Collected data
/---
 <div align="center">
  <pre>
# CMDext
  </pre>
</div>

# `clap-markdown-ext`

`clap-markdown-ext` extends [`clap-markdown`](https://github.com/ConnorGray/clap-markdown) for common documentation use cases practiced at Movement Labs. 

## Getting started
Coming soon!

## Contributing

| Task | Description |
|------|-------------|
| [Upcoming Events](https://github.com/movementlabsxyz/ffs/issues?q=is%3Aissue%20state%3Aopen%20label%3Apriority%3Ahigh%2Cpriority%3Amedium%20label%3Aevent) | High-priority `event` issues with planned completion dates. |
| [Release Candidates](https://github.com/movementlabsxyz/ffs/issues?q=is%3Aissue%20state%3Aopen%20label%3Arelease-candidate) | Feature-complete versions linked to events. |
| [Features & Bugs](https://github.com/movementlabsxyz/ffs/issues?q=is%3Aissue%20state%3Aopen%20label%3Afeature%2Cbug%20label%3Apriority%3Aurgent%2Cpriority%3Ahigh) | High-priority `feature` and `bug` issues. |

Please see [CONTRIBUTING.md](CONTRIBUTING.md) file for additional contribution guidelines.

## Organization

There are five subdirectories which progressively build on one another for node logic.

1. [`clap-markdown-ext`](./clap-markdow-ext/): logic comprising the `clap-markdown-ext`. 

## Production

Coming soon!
\---
Problem to work on: All of the data above needs to be set down again exactly. Include every line.

Response:
 <div align="center">
  <pre>
# CMDext
  </pre>
</div>

# `clap-markdown-ext`

`clap-markdown-ext` extends [`clap-markdown`](https://github.com/ConnorGray/clap-markdown) for common documentation use cases practiced at Movement Labs. 

## Getting started
Coming soon!

## Contributing

| Task | Description |
|------|-------------|
| [Upcoming Events](https://github.com/movementlabsxyz/ffs/issues?q=is%3Aissue%20state%3Aopen%20label%3Apriority%3Ahigh%2Cpriority%3Amedium%20label%3Aevent) | High-priority `event` issues with planned completion dates. |
| [Release Candidates](https://github.com/movementlabsxyz/ffs/issues?q=is%3Aissue%20state%3Aopen%20label%3Arelease-candidate) | Feature-complete versions linked to events. |
| [Features & Bugs](https://github.com/movementlabsxyz/ffs/issues?q=is%3Aissue%20state%3Aopen%20label%3Afeature%2Cbug%20label%3Apriority%3Aurgent%2Cpriority%3Ahigh) | High-priority `feature` and `bug` issues. |

Please see [CONTRIBUTING.md](CONTRIBUTING.md) file for additional contribution guidelines.

## Organization

There are five subdirectories which progressively build on one another for node logic.

1. [`clap-markdown-ext`](./clap-markdow-ext/): logic comprising the `clap-markdown-ext`. 

## Production

Coming soon!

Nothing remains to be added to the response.